(WORK ITEM) Send back every record word for word, with nothing missing.

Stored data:
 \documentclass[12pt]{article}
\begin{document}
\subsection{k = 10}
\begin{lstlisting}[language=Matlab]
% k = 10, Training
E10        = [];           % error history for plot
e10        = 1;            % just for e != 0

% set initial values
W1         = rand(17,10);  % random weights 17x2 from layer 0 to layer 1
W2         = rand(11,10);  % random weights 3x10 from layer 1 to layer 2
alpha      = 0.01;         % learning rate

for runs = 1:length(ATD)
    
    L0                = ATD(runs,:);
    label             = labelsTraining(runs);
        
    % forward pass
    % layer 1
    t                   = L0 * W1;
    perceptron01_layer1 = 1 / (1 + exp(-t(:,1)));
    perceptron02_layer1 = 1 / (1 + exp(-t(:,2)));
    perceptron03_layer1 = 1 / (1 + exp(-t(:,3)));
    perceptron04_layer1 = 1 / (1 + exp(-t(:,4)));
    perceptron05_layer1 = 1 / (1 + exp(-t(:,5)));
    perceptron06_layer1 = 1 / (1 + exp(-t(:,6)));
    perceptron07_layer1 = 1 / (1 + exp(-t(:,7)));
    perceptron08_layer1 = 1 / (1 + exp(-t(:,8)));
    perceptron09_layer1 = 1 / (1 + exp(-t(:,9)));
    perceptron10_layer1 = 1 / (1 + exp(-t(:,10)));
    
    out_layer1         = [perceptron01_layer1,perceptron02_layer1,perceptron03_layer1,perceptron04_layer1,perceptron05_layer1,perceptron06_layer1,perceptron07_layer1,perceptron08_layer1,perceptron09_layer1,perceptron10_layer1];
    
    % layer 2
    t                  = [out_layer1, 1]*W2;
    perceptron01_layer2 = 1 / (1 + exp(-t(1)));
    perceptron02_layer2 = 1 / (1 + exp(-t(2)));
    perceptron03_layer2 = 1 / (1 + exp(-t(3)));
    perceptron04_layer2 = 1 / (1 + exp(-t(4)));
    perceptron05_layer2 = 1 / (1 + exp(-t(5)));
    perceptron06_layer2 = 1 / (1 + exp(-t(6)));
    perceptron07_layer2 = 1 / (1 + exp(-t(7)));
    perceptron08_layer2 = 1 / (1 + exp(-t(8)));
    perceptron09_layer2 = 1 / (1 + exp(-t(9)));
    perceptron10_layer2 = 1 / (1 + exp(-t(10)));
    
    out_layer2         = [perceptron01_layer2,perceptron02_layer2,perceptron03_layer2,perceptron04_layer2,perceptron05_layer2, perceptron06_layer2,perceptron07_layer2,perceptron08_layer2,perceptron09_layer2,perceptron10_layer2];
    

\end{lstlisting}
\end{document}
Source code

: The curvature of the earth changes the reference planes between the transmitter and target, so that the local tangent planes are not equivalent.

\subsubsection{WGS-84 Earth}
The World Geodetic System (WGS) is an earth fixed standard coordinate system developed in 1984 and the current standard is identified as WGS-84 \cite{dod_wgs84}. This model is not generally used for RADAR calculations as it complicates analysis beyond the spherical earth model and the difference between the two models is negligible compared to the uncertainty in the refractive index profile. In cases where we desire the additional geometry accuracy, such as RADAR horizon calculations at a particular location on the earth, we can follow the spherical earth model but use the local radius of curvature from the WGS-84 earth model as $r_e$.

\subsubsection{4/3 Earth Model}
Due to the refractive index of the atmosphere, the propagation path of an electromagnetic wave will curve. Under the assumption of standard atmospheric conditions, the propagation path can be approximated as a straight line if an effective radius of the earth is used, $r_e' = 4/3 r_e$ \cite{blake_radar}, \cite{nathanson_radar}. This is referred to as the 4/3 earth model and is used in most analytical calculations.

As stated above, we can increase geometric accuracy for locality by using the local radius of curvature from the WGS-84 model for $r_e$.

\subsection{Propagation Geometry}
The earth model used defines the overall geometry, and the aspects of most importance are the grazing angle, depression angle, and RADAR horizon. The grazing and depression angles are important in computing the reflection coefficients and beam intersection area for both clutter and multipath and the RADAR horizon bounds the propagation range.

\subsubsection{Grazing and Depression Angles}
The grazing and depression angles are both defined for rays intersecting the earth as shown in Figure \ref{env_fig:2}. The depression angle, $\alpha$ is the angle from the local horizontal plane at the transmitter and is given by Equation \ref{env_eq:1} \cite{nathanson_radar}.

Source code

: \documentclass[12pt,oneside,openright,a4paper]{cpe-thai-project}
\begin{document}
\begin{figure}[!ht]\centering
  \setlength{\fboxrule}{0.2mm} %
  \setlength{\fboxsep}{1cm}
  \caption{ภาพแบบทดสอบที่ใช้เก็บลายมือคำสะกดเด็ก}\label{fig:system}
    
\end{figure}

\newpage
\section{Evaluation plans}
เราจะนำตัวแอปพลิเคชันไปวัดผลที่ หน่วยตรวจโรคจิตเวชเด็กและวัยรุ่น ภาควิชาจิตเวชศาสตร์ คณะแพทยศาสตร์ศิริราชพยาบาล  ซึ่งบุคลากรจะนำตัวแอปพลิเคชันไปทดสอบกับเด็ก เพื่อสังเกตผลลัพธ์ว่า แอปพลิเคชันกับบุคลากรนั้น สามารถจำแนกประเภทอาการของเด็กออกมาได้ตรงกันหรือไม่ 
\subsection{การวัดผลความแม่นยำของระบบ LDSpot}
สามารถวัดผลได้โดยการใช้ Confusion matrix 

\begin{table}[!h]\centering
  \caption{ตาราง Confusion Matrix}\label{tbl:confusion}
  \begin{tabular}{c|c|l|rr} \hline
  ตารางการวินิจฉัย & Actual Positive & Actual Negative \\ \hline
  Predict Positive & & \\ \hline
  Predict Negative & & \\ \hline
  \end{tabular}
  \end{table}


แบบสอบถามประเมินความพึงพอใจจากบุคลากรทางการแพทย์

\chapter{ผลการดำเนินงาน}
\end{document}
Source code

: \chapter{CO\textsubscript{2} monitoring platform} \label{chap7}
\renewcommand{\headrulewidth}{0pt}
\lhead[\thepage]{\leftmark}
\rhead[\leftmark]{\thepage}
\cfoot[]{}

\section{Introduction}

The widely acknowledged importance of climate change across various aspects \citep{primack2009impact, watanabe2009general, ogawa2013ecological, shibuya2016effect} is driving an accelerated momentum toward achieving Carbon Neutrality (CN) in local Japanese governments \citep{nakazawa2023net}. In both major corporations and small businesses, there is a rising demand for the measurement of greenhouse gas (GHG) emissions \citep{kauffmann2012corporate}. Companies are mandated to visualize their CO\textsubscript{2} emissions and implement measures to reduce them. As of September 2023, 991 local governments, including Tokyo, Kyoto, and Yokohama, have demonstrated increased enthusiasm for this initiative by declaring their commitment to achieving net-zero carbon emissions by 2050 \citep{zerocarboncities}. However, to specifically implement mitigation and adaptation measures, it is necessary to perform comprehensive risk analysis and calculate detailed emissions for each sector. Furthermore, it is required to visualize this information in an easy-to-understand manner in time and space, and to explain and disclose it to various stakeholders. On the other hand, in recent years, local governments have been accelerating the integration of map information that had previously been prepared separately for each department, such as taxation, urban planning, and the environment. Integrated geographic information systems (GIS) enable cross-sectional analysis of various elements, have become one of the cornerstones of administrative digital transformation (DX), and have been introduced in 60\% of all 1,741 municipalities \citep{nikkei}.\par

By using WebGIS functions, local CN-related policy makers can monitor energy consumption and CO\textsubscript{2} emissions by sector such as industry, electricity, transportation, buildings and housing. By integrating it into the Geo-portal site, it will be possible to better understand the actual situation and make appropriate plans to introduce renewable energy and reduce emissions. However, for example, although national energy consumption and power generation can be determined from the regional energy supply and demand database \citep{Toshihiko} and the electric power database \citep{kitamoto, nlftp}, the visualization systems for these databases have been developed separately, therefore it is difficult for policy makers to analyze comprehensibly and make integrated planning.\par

(TASK RESPONSE)
 \documentclass[12pt]{article}
\begin{document}
\subsection{k = 10}
\begin{lstlisting}[language=Matlab]
% k = 10, Training
E10        = [];           % error history for plot
e10        = 1;            % just for e != 0

% set initial values
W1         = rand(17,10);  % random weights 17x2 from layer 0 to layer 1
W2         = rand(11,10);  % random weights 3x10 from layer 1 to layer 2
alpha      = 0.01;         % learning rate

for runs = 1:length(ATD)
    
    L0                = ATD(runs,:);
    label             = labelsTraining(runs);
        
    % forward pass
    % layer 1
    t                   = L0 * W1;
    perceptron01_layer1 = 1 / (1 + exp(-t(:,1)));
    perceptron02_layer1 = 1 / (1 + exp(-t(:,2)));
    perceptron03_layer1 = 1 / (1 + exp(-t(:,3)));
    perceptron04_layer1 = 1 / (1 + exp(-t(:,4)));
    perceptron05_layer1 = 1 / (1 + exp(-t(:,5)));
    perceptron06_layer1 = 1 / (1 + exp(-t(:,6)));
    perceptron07_layer1 = 1 / (1 + exp(-t(:,7)));
    perceptron08_layer1 = 1 / (1 + exp(-t(:,8)));
    perceptron09_layer1 = 1 / (1 + exp(-t(:,9)));
    perceptron10_layer1 = 1 / (1 + exp(-t(:,10)));
    
    out_layer1         = [perceptron01_layer1,perceptron02_layer1,perceptron03_layer1,perceptron04_layer1,perceptron05_layer1,perceptron06_layer1,perceptron07_layer1,perceptron08_layer1,perceptron09_layer1,perceptron10_layer1];
    
    % layer 2
    t                  = [out_layer1, 1]*W2;
    perceptron01_layer2 = 1 / (1 + exp(-t(1)));
    perceptron02_layer2 = 1 / (1 + exp(-t(2)));
    perceptron03_layer2 = 1 / (1 + exp(-t(3)));
    perceptron04_layer2 = 1 / (1 + exp(-t(4)));
    perceptron05_layer2 = 1 / (1 + exp(-t(5)));
    perceptron06_layer2 = 1 / (1 + exp(-t(6)));
    perceptron07_layer2 = 1 / (1 + exp(-t(7)));
    perceptron08_layer2 = 1 / (1 + exp(-t(8)));
    perceptron09_layer2 = 1 / (1 + exp(-t(9)));
    perceptron10_layer2 = 1 / (1 + exp(-t(10)));
    
    out_layer2         = [perceptron01_layer2,perceptron02_layer2,perceptron03_layer2,perceptron04_layer2,perceptron05_layer2, perceptron06_layer2,perceptron07_layer2,perceptron08_layer2,perceptron09_layer2,perceptron10_layer2];
    

\end{lstlisting}
\end{document}
Source code

: The curvature of the earth changes the reference planes between the transmitter and target, so that the local tangent planes are not equivalent.

\subsubsection{WGS-84 Earth}
The World Geodetic System (WGS) is an earth fixed standard coordinate system developed in 1984 and the current standard is identified as WGS-84 \cite{dod_wgs84}. This model is not generally used for RADAR calculations as it complicates analysis beyond the spherical earth model and the difference between the two models is negligible compared to the uncertainty in the refractive index profile. In cases where we desire the additional geometry accuracy, such as RADAR horizon calculations at a particular location on the earth, we can follow the spherical earth model but use the local radius of curvature from the WGS-84 earth model as $r_e$.

\subsubsection{4/3 Earth Model}
Due to the refractive index of the atmosphere, the propagation path of an electromagnetic wave will curve. Under the assumption of standard atmospheric conditions, the propagation path can be approximated as a straight line if an effective radius of the earth is used, $r_e' = 4/3 r_e$ \cite{blake_radar}, \cite{nathanson_radar}. This is referred to as the 4/3 earth model and is used in most analytical calculations.

As stated above, we can increase geometric accuracy for locality by using the local radius of curvature from the WGS-84 model for $r_e$.

\subsection{Propagation Geometry}
The earth model used defines the overall geometry, and the aspects of most importance are the grazing angle, depression angle, and RADAR horizon. The grazing and depression angles are important in computing the reflection coefficients and beam intersection area for both clutter and multipath and the RADAR horizon bounds the propagation range.

\subsubsection{Grazing and Depression Angles}
The grazing and depression angles are both defined for rays intersecting the earth as shown in Figure \ref{env_fig:2}. The depression angle, $\alpha$ is the angle from the local horizontal plane at the transmitter and is given by Equation \ref{env_eq:1} \cite{nathanson_radar}.

Source code

: \documentclass[12pt,oneside,openright,a4paper]{cpe-thai-project}
\begin{document}
\begin{figure}[!ht]\centering
  \setlength{\fboxrule}{0.2mm} %
  \setlength{\fboxsep}{1cm}
  \caption{ภาพแบบทดสอบที่ใช้เก็บลายมือคำสะกดเด็ก}\label{fig:system}
    
\end{figure}

\newpage
\section{Evaluation plans}
เราจะนำตัวแอปพลิเคชันไปวัดผลที่ หน่วยตรวจโรคจิตเวชเด็กและวัยรุ่น ภาควิชาจิตเวชศาสตร์ คณะแพทยศาสตร์ศิริราชพยาบาล  ซึ่งบุคลากรจะนำตัวแอปพลิเคชันไปทดสอบกับเด็ก เพื่อสังเกตผลลัพธ์ว่า แอปพลิเคชันกับบุคลากรนั้น สามารถจำแนกประเภทอาการของเด็กออกมาได้ตรงกันหรือไม่ 
\subsection{การวัดผลความแม่นยำของระบบ LDSpot}
สามารถวัดผลได้โดยการใช้ Confusion matrix 

\begin{table}[!h]\centering
  \caption{ตาราง Confusion Matrix}\label{tbl:confusion}
  \begin{tabular}{c|c|l|rr} \hline
  ตารางการวินิจฉัย & Actual Positive & Actual Negative \\ \hline
  Predict Positive & & \\ \hline
  Predict Negative & & \\ \hline
  \end{tabular}
  \end{table}


แบบสอบถามประเมินความพึงพอใจจากบุคลากรทางการแพทย์

\chapter{ผลการดำเนินงาน}
\end{document}
Source code

: \chapter{CO\textsubscript{2} monitoring platform} \label{chap7}
\renewcommand{\headrulewidth}{0pt}
\lhead[\thepage]{\leftmark}
\rhead[\leftmark]{\thepage}
\cfoot[]{}

\section{Introduction}

The widely acknowledged importance of climate change across various aspects \citep{primack2009impact, watanabe2009general, ogawa2013ecological, shibuya2016effect} is driving an accelerated momentum toward achieving Carbon Neutrality (CN) in local Japanese governments \citep{nakazawa2023net}. In both major corporations and small businesses, there is a rising demand for the measurement of greenhouse gas (GHG) emissions \citep{kauffmann2012corporate}. Companies are mandated to visualize their CO\textsubscript{2} emissions and implement measures to reduce them. As of September 2023, 991 local governments, including Tokyo, Kyoto, and Yokohama, have demonstrated increased enthusiasm for this initiative by declaring their commitment to achieving net-zero carbon emissions by 2050 \citep{zerocarboncities}. However, to specifically implement mitigation and adaptation measures, it is necessary to perform comprehensive risk analysis and calculate detailed emissions for each sector. Furthermore, it is required to visualize this information in an easy-to-understand manner in time and space, and to explain and disclose it to various stakeholders. On the other hand, in recent years, local governments have been accelerating the integration of map information that had previously been prepared separately for each department, such as taxation, urban planning, and the environment. Integrated geographic information systems (GIS) enable cross-sectional analysis of various elements, have become one of the cornerstones of administrative digital transformation (DX), and have been introduced in 60\% of all 1,741 municipalities \citep{nikkei}.\par

By using WebGIS functions, local CN-related policy makers can monitor energy consumption and CO\textsubscript{2} emissions by sector such as industry, electricity, transportation, buildings and housing. By integrating it into the Geo-portal site, it will be possible to better understand the actual situation and make appropriate plans to introduce renewable energy and reduce emissions. However, for example, although national energy consumption and power generation can be determined from the regional energy supply and demand database \citep{Toshihiko} and the electric power database \citep{kitamoto, nlftp}, the visualization systems for these databases have been developed separately, therefore it is difficult for policy makers to analyze comprehensibly and make integrated planning.\par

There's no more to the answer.